Momente totaler Gegenwärtigkeit – Werkschau Thomas Arslan

Thomas Arslans Filme fühlen sich im Freien wohler als in geschlossenen Räumen und schreiben ihrem Publikum keine Blicke vor. Das Berliner Arsenal widmet dem hochgradig originellen Werk des Regisseurs in diesem Sommer eine Retrospektive.

„In Bewegung“ heißt die Filmreihe, die das Berliner Kino Arsenal ab dem 15. Juni 2024 dem Werk Thomas Arslans widmet. Es liegt nahe, den Titel nicht nur auf die zahlreichen Bewegungen in Arslans Filmen zu beziehen, sondern auch auf die Bewegung, die sein Werk als Ganzes darstellt. Verglichen mit den Arbeiten seiner einstigen dffb-Kommiliton:innen Angela Schanelec und Christian Petzold, mit denen gemeinsam Arslan, so will es die jüngere Filmgeschichtskanonisierung, den Kern der Berliner Schule bildet, scheint sein Schaffen schwerer fassbar, weniger in sich selbst ruhend.

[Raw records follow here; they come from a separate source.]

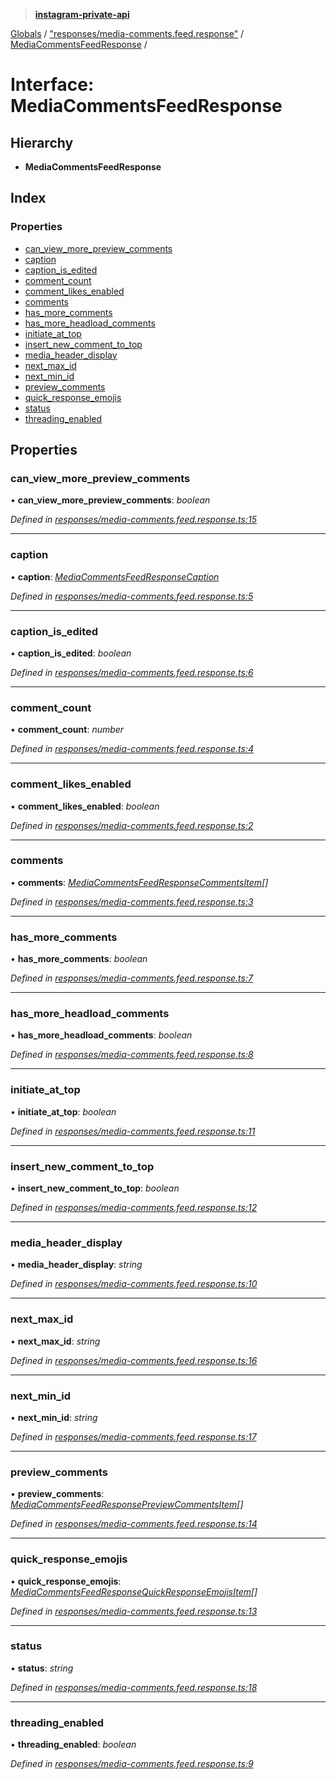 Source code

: > **[instagram-private-api](../README.md)**

[Globals](../README.md) / ["responses/media-comments.feed.response"](../modules/_responses_media_comments_feed_response_.md) / [MediaCommentsFeedResponse](_responses_media_comments_feed_response_.mediacommentsfeedresponse.md) /

# Interface: MediaCommentsFeedResponse

## Hierarchy

* **MediaCommentsFeedResponse**

## Index

### Properties

* [can_view_more_preview_comments](_responses_media_comments_feed_response_.mediacommentsfeedresponse.md#can_view_more_preview_comments)
* [caption](_responses_media_comments_feed_response_.mediacommentsfeedresponse.md#caption)
* [caption_is_edited](_responses_media_comments_feed_response_.mediacommentsfeedresponse.md#caption_is_edited)
* [comment_count](_responses_media_comments_feed_response_.mediacommentsfeedresponse.md#comment_count)
* [comment_likes_enabled](_responses_media_comments_feed_response_.mediacommentsfeedresponse.md#comment_likes_enabled)
* [comments](_responses_media_comments_feed_response_.mediacommentsfeedresponse.md#comments)
* [has_more_comments](_responses_media_comments_feed_response_.mediacommentsfeedresponse.md#has_more_comments)
* [has_more_headload_comments](_responses_media_comments_feed_response_.mediacommentsfeedresponse.md#has_more_headload_comments)
* [initiate_at_top](_responses_media_comments_feed_response_.mediacommentsfeedresponse.md#initiate_at_top)
* [insert_new_comment_to_top](_responses_media_comments_feed_response_.mediacommentsfeedresponse.md#insert_new_comment_to_top)
* [media_header_display](_responses_media_comments_feed_response_.mediacommentsfeedresponse.md#media_header_display)
* [next_max_id](_responses_media_comments_feed_response_.mediacommentsfeedresponse.md#next_max_id)
* [next_min_id](_responses_media_comments_feed_response_.mediacommentsfeedresponse.md#next_min_id)
* [preview_comments](_responses_media_comments_feed_response_.mediacommentsfeedresponse.md#preview_comments)
* [quick_response_emojis](_responses_media_comments_feed_response_.mediacommentsfeedresponse.md#quick_response_emojis)
* [status](_responses_media_comments_feed_response_.mediacommentsfeedresponse.md#status)
* [threading_enabled](_responses_media_comments_feed_response_.mediacommentsfeedresponse.md#threading_enabled)

## Properties

###  can_view_more_preview_comments

• **can_view_more_preview_comments**: *boolean*

*Defined in [responses/media-comments.feed.response.ts:15](https://github.com/dilame/instagram-private-api/blob/e9c516c/src/responses/media-comments.feed.response.ts#L15)*

___

###  caption

• **caption**: *[MediaCommentsFeedResponseCaption](_responses_media_comments_feed_response_.mediacommentsfeedresponsecaption.md)*

*Defined in [responses/media-comments.feed.response.ts:5](https://github.com/dilame/instagram-private-api/blob/e9c516c/src/responses/media-comments.feed.response.ts#L5)*

___

###  caption_is_edited

• **caption_is_edited**: *boolean*

*Defined in [responses/media-comments.feed.response.ts:6](https://github.com/dilame/instagram-private-api/blob/e9c516c/src/responses/media-comments.feed.response.ts#L6)*

___

###  comment_count

• **comment_count**: *number*

*Defined in [responses/media-comments.feed.response.ts:4](https://github.com/dilame/instagram-private-api/blob/e9c516c/src/responses/media-comments.feed.response.ts#L4)*

___

###  comment_likes_enabled

• **comment_likes_enabled**: *boolean*

*Defined in [responses/media-comments.feed.response.ts:2](https://github.com/dilame/instagram-private-api/blob/e9c516c/src/responses/media-comments.feed.response.ts#L2)*

___

###  comments

• **comments**: *[MediaCommentsFeedResponseCommentsItem](_responses_media_comments_feed_response_.mediacommentsfeedresponsecommentsitem.md)[]*

*Defined in [responses/media-comments.feed.response.ts:3](https://github.com/dilame/instagram-private-api/blob/e9c516c/src/responses/media-comments.feed.response.ts#L3)*

___

###  has_more_comments

• **has_more_comments**: *boolean*

*Defined in [responses/media-comments.feed.response.ts:7](https://github.com/dilame/instagram-private-api/blob/e9c516c/src/responses/media-comments.feed.response.ts#L7)*

___

###  has_more_headload_comments

• **has_more_headload_comments**: *boolean*

*Defined in [responses/media-comments.feed.response.ts:8](https://github.com/dilame/instagram-private-api/blob/e9c516c/src/responses/media-comments.feed.response.ts#L8)*

___

###  initiate_at_top

• **initiate_at_top**: *boolean*

*Defined in [responses/media-comments.feed.response.ts:11](https://github.com/dilame/instagram-private-api/blob/e9c516c/src/responses/media-comments.feed.response.ts#L11)*

___

###  insert_new_comment_to_top

• **insert_new_comment_to_top**: *boolean*

*Defined in [responses/media-comments.feed.response.ts:12](https://github.com/dilame/instagram-private-api/blob/e9c516c/src/responses/media-comments.feed.response.ts#L12)*

___

###  media_header_display

• **media_header_display**: *string*

*Defined in [responses/media-comments.feed.response.ts:10](https://github.com/dilame/instagram-private-api/blob/e9c516c/src/responses/media-comments.feed.response.ts#L10)*

___

###  next_max_id

• **next_max_id**: *string*

*Defined in [responses/media-comments.feed.response.ts:16](https://github.com/dilame/instagram-private-api/blob/e9c516c/src/responses/media-comments.feed.response.ts#L16)*

___

###  next_min_id

• **next_min_id**: *string*

*Defined in [responses/media-comments.feed.response.ts:17](https://github.com/dilame/instagram-private-api/blob/e9c516c/src/responses/media-comments.feed.response.ts#L17)*

___

###  preview_comments

• **preview_comments**: *[MediaCommentsFeedResponsePreviewCommentsItem](_responses_media_comments_feed_response_.mediacommentsfeedresponsepreviewcommentsitem.md)[]*

*Defined in [responses/media-comments.feed.response.ts:14](https://github.com/dilame/instagram-private-api/blob/e9c516c/src/responses/media-comments.feed.response.ts#L14)*

___

###  quick_response_emojis

• **quick_response_emojis**: *[MediaCommentsFeedResponseQuickResponseEmojisItem](_responses_media_comments_feed_response_.mediacommentsfeedresponsequickresponseemojisitem.md)[]*

*Defined in [responses/media-comments.feed.response.ts:13](https://github.com/dilame/instagram-private-api/blob/e9c516c/src/responses/media-comments.feed.response.ts#L13)*

___

###  status

• **status**: *string*

*Defined in [responses/media-comments.feed.response.ts:18](https://github.com/dilame/instagram-private-api/blob/e9c516c/src/responses/media-comments.feed.response.ts#L18)*

___

###  threading_enabled

• **threading_enabled**: *boolean*

*Defined in [responses/media-comments.feed.response.ts:9](https://github.com/dilame/instagram-private-api/blob/e9c516c/src/responses/media-comments.feed.response.ts#L9)*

Ein paar Linien sind durchaus zu erkennen: hin zur Abstraktion, zur Reduktion, zu autonomen Wahrnehmungsbildern. Die ersten beiden Langfilme, Mach die Musik leiser (1994) und Geschwister – Kardeşler (1997) sind noch stark in der Konkretion verankert. Zwei Variationen übers Jungsein: einmal deutsche, Metal hörende Jugendliche in Essen, der Stadt, in der Arslan vorwiegend aufwuchs, einmal deutsch-türkische, Hip-Hop hörende Jugendliche in Berlin, der Stadt, in der er ab den späten 1980er Jahren Film studierte und bis heute lebt. Jeder (und auch: jede? Vielleicht nicht ganz so sehr …), der in den Neunzigern in Deutschland jung war, sollte sich zumindest irgendwie in mindestens einem dieser beiden Filme wiederfinden.

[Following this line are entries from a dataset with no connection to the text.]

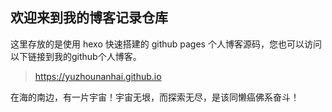 ## 欢迎来到我的博客记录仓库

这里存放的是使用 hexo 快速搭建的 github pages 个人博客源码，您也可以访问以下链接到我的github个人博客。

> https://yuzhounanhai.github.io

在海的南边，有一片宇宙！宇宙无垠，而探索无尽，是该同懒癌佛系奋斗！ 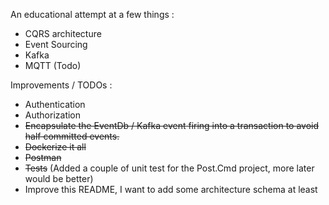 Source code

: An educational attempt at a few things : 
- CQRS architecture 
- Event Sourcing
- Kafka 
- MQTT (Todo)

Improvements / TODOs : 
- Authentication
- Authorization
- ~~Encapsulate the EventDb / Kafka event firing into a transaction to avoid half committed events.~~
- ~~Dockerize it all~~
- ~~Postman~~
- ~~Tests~~ (Added a couple of unit test for the Post.Cmd project, more later would be better)
- Improve this README, I want to add some architecture schema at least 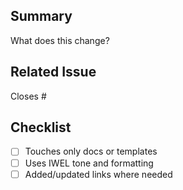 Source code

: ## Summary
What does this change?

## Related Issue
Closes #

## Checklist
- [ ] Touches only docs or templates
- [ ] Uses IWEL tone and formatting
- [ ] Added/updated links where needed
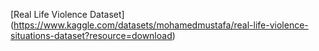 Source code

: [Real Life Violence Dataset] (https://www.kaggle.com/datasets/mohamedmustafa/real-life-violence-situations-dataset?resource=download)
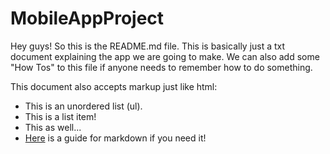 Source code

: # MobileAppProject

Hey guys! So this is the README.md file. This is basically just a txt document explaining the app we are going to make. We can also add some "How Tos" to this file if anyone needs to remember how to do something. <br>

This document also accepts markup just like html:

<ul>
  <li>This is an unordered list (ul).</li>
  <li>This is a list item!</li>
  <li>This as well...</li>
  <li><a href='https://guides.github.com/features/mastering-markdown/'>Here</a> is a guide for markdown if you need it!</li>
</ul>
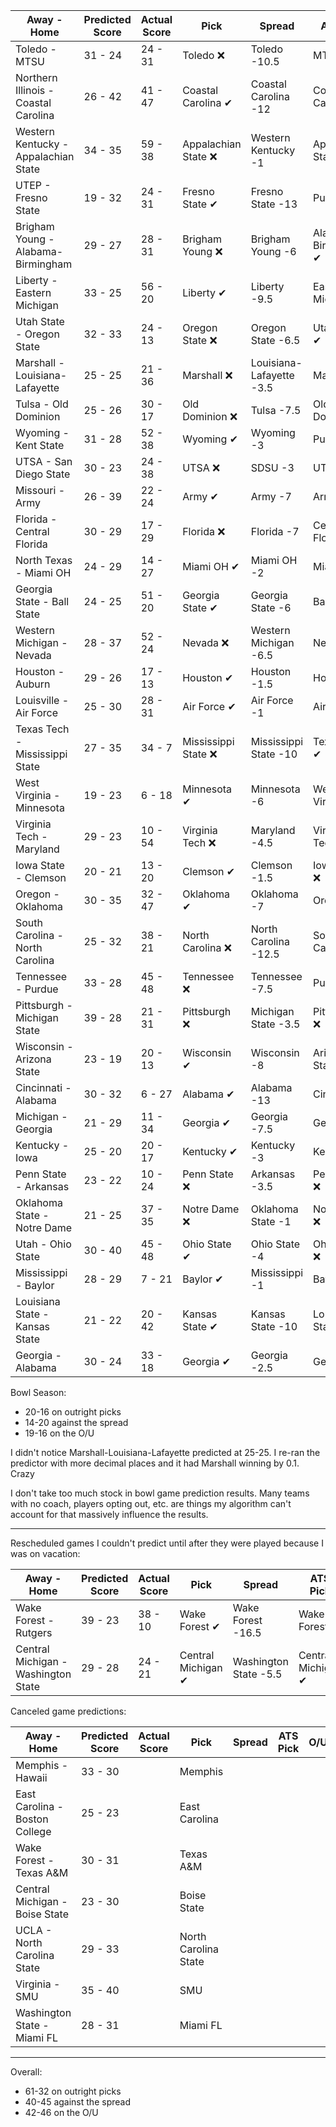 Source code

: Away - Home | Predicted Score | Actual Score | Pick | Spread | ATS Pick | O/U | O/U Pick
---| ---| ---| ---| ---| ---| ---| ---
Toledo - MTSU | 31 - 24 | 24 - 31 | Toledo ❌ | Toledo -10.5 | MTSU ✔ | 50 | Over ✔
Northern Illinois - Coastal Carolina | 26 - 42 | 41 - 47 | Coastal Carolina ✔ | Coastal Carolina -12 | Coastal Carolina ❌ | 63.5 |  Over ✔
Western Kentucky - Appalachian State | 34 - 35 | 59 - 38 | Appalachian State ❌ | Western Kentucky -1 | Appalachian State ❌ | 68 | Over ✔
UTEP - Fresno State | 19 - 32 | 24 - 31 | Fresno State ✔ | Fresno State -13 | Push ➖ | 54.5 | Under ❌
Brigham Young - Alabama-Birmingham | 29 - 27 | 28 - 31 | Brigham Young ❌ | Brigham Young -6 | Alabama-Birmingham ✔ | 54 | Over ✔
Liberty - Eastern Michigan | 33 - 25 | 56 - 20 | Liberty ✔ | Liberty -9.5 | Eastern Michigan ❌ | 58.5 | Under ❌
Utah State - Oregon State | 32 - 33 | 24 - 13 | Oregon State ❌ | Oregon State -6.5 | Utah State ✔ | 68.5 | Under ✔
Marshall - Louisiana-Lafayette | 25 - 25 | 21 - 36 | Marshall ❌ | Louisiana-Lafayette -3.5 | Marshall ❌ | 56 | Under ❌
Tulsa - Old Dominion | 25 - 26 | 30 - 17 | Old Dominion ❌ | Tulsa -7.5 | Old Dominion ❌ | 55 | Under ✔
Wyoming - Kent State | 31 - 28 | 52 - 38 | Wyoming ✔ | Wyoming -3 | Push ➖ | 60.5 | Under ❌
UTSA - San Diego State | 30 - 23 | 24 - 38 | UTSA ❌ | SDSU -3 | UTSA ❌ | 48 | Over ✔
Missouri - Army | 26 - 39 | 22 - 24 | Army ✔ | Army -7 | Army ❌ | 54 | Over ❌
Florida - Central Florida | 30 - 29 | 17 - 29 | Florida ❌ | Florida -7 | Central Florida ✔ | 56 | Over ❌
North Texas - Miami OH | 24 - 29 | 14 - 27 | Miami OH ✔ | Miami OH -2 | Miami OH ✔ | 56.5 | Under ✔
Georgia State - Ball State | 24 - 25 | 51 - 20 | Georgia State ✔ | Georgia State -6 | Ball State ❌ | 53 | Under ❌
Western Michigan - Nevada | 28 - 37 | 52 - 24 | Nevada ❌ | Western Michigan -6.5 | Nevada ❌ | 57 | Over ✔
Houston - Auburn | 29 - 26 | 17 - 13 | Houston ✔ | Houston -1.5 | Houston ✔ | 49 | Over ❌
Louisville - Air Force | 25 - 30 | 28 - 31 | Air Force ✔ | Air Force -1 | Air Force ✔ | 55 | Push ➖
Texas Tech - Mississippi State | 27 - 35 | 34 - 7 | Mississippi State ❌ | Mississippi State -10 | Texas Tech ✔ | 58 | Over ❌
West Virginia - Minnesota | 19 - 23 | 6 - 18 | Minnesota ✔ | Minnesota -6 | West Virginia ❌ | 45 | Under ✔
Virginia Tech - Maryland | 29 - 23 | 10 - 54 | Virginia Tech ❌ | Maryland -4.5 | Virginia Tech ❌ | 55.5 | Under ❌
Iowa State - Clemson | 20 - 21 | 13 - 20 | Clemson ✔ | Clemson -1.5 | Iowa State ❌ | 45 | Under ✔
Oregon - Oklahoma | 30 - 35 | 32 - 47 | Oklahoma ✔ | Oklahoma -7 | Oregon ❌ | 64 | Over ✔
South Carolina - North Carolina | 25 - 32 | 38 - 21 | North Carolina ❌ | North Carolina -12.5 | South Carolina ✔ | 57.5 | Under ✔
Tennessee - Purdue | 33 - 28 | 45 - 48 | Tennessee ❌ | Tennessee -7.5 | Purdue ✔ | 66.5 | Under ❌
Pittsburgh - Michigan State | 39 - 28 | 21 - 31 | Pittsburgh ❌ | Michigan State -3.5 | Pittsburgh ❌ | 55 | Over ✔
Wisconsin - Arizona State | 23 - 19 | 20 - 13 | Wisconsin ✔ | Wisconsin -8 | Arizona State ✔ | 42.5 | Under ✔
Cincinnati - Alabama | 30 - 32 | 6 - 27 | Alabama ✔ | Alabama -13 | Cincinnati ❌ | 57.5 | Over ❌
Michigan - Georgia | 21 - 29 | 11 - 34 | Georgia ✔ | Georgia -7.5 | Georgia ✔ | 46 | Over ❌
Kentucky - Iowa | 25 - 20 | 20 - 17 | Kentucky ✔ | Kentucky -3 | Kentucky ❌ | 44 | Over ❌
Penn State - Arkansas | 23 - 22 | 10 - 24 | Penn State ❌ | Arkansas -3.5 | Penn State ❌ | 51 | Under ✔
Oklahoma State - Notre Dame | 21 - 25 | 37 - 35 | Notre Dame ❌ | Oklahoma State -1 | Notre Dame ❌ | 45 | Over ✔
Utah - Ohio State | 30 - 40 | 45 - 48 | Ohio State ✔ | Ohio State -4 | Ohio State ❌ | 64.5 | Over ✔
Mississippi - Baylor | 28 - 29 | 7 - 21 | Baylor ✔ | Mississippi -1 | Baylor ✔ | 60 | Under ✔
Louisiana State - Kansas State | 21 - 22 | 20 - 42 | Kansas State ✔ | Kansas State -10 | Louisiana State ❌ | 47 | Under ❌
Georgia - Alabama | 30 - 24 | 33 - 18 | Georgia ✔ | Georgia -2.5 | Georgia ✔ | 53 | Over ❌

Bowl Season:

* 20-16 on outright picks
* 14-20 against the spread
* 19-16 on the O/U

I didn't notice Marshall-Louisiana-Lafayette predicted at 25-25.  I re-ran the predictor with more decimal places and it had Marshall winning by 0.1.  Crazy

I don't take too much stock in bowl game prediction results.  Many teams with no coach, players opting out, etc. are things my algorithm can't account for that massively influence the results.

---

Rescheduled games I couldn't predict until after they were played because I was on vacation:

Away - Home | Predicted Score | Actual Score | Pick | Spread | ATS Pick | O/U | O/U Pick
---| ---| ---| ---| ---| ---| ---| ---
Wake Forest - Rutgers | 39 - 23 | 38 - 10 | Wake Forest ✔ | Wake Forest -16.5 | Wake Forest ❌ | 62.5 | Under ✔
Central Michigan - Washington State | 29 - 28 | 24 - 21 | Central Michigan ✔ | Washington State -5.5 | Central Michigan ✔ | 56 | Over ❌

Canceled game predictions:

Away - Home | Predicted Score | Actual Score | Pick | Spread | ATS Pick | O/U | O/U Pick
---| ---| ---| ---| ---| ---| ---| ---
Memphis - Hawaii | 33 - 30 |  | Memphis |  |  |  | 
East Carolina - Boston College | 25 - 23 |  | East Carolina |  |  |  | 
Wake Forest - Texas A&M | 30 - 31 |  | Texas A&M |  |  |  | 
Central Michigan - Boise State | 23 - 30 |  | Boise State |  |  |  | 
UCLA - North Carolina State | 29 - 33 |  | North Carolina State |  |  |  | 
Virginia - SMU | 35 - 40 |  | SMU |  |  |  | 
Washington State - Miami FL | 28 - 31 |  | Miami FL |  |  |  | 

---

Overall:

* 61-32 on outright picks
* 40-45 against the spread
* 42-46 on the O/U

Danach wird es filigraner, stilisierter. Bereits in Dealer (1999) arbeitet Arslan erstmals mit Elementen des Genrekinos, die später, in den Gangsterfilmen Im Schatten (2010) und Verbrannte Erde (2024) sowie dem Western Gold (2013), forciert werden. Wobei Genre bei Arslan, anders als bei Petzold, weniger ein narrativer Modus der Welterschließung ist als ein Werkzeug der poetischen, oder direkter: audiovisuellen Verdichtung. Handlungsmuster werden kanalisiert, Freiheitsgrade der Kommunikation beschnitten, um die Bilder freizugeben für Momente der totalen, fast subjektlosen Gegenwärtigkeit.

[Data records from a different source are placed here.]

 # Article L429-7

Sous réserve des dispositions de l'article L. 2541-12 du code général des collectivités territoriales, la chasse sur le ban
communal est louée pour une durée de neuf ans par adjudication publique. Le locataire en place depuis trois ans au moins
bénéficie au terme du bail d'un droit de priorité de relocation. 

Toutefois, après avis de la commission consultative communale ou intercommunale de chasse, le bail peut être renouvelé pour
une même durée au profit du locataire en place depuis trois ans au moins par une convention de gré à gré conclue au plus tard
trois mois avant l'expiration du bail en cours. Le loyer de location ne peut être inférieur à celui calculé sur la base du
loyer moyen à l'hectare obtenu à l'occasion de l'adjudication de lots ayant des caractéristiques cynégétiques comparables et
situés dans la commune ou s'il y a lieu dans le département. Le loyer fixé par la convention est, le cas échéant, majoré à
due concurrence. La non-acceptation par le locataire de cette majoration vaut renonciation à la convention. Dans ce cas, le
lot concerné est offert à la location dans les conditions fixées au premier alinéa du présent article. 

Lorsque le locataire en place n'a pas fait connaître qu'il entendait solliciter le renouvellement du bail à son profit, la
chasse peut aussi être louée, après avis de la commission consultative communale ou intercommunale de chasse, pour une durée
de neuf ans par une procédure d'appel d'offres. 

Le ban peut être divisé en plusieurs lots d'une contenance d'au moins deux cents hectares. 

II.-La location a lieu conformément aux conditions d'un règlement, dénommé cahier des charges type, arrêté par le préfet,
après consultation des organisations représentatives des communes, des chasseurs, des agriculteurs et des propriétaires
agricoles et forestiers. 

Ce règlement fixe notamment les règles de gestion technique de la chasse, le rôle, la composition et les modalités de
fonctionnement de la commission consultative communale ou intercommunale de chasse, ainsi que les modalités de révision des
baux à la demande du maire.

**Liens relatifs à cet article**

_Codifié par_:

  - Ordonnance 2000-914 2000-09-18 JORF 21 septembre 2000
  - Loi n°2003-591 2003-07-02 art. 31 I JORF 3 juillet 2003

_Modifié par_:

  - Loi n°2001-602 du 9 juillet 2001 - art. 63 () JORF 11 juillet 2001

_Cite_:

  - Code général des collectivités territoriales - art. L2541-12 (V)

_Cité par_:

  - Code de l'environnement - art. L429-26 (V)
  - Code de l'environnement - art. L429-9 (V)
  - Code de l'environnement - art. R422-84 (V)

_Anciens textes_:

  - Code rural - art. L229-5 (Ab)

Im Schatten ist auch der erste Film, bei dem Reinhold Vorschneider Michael Wiesweg als Arslans Kameramann ablöst. Es mag eine arg grobe Vereinfachung sein, aber vielleicht kann man doch sagen, dass die von Wiesweg fotografierten Filme stärker vom Schnitt beziehungsweise vom Querschnitt (durch ein Milieu, eine Stadt, einen Tag …) her gedacht sind – siehe zum Beispiel die brillante Verdichtungsmontage in Der schöne Tag (2001), aber auch die vielspurige Familienaufstellung in Ferien (2007); und die von Vorschneider fotografierten stärker von der Kamera und insbesondere von der Bewegung her, oft unterfüttert oder auch entmaterialisiert von Drone-artigen Soundscapes.

Im ultraminimalistischen Vater-und-Sohn-in-Nordnorwegen-Stück Helle Nächte (2017) gibt es dann kaum noch mehr etwas anderes als die Immanenz der Bewegung, die zugleich eine Entfremdung von der Welt ist. Arslans Filme fühlen sich stets im Freien, auf der Straße, wohler als in geschlossenen Räumen. Helle Nächte nun ist mehr denn je Outdoorkino – und kippt doch am Ende in ein intimes Kammerspiel vor weitem Horizont.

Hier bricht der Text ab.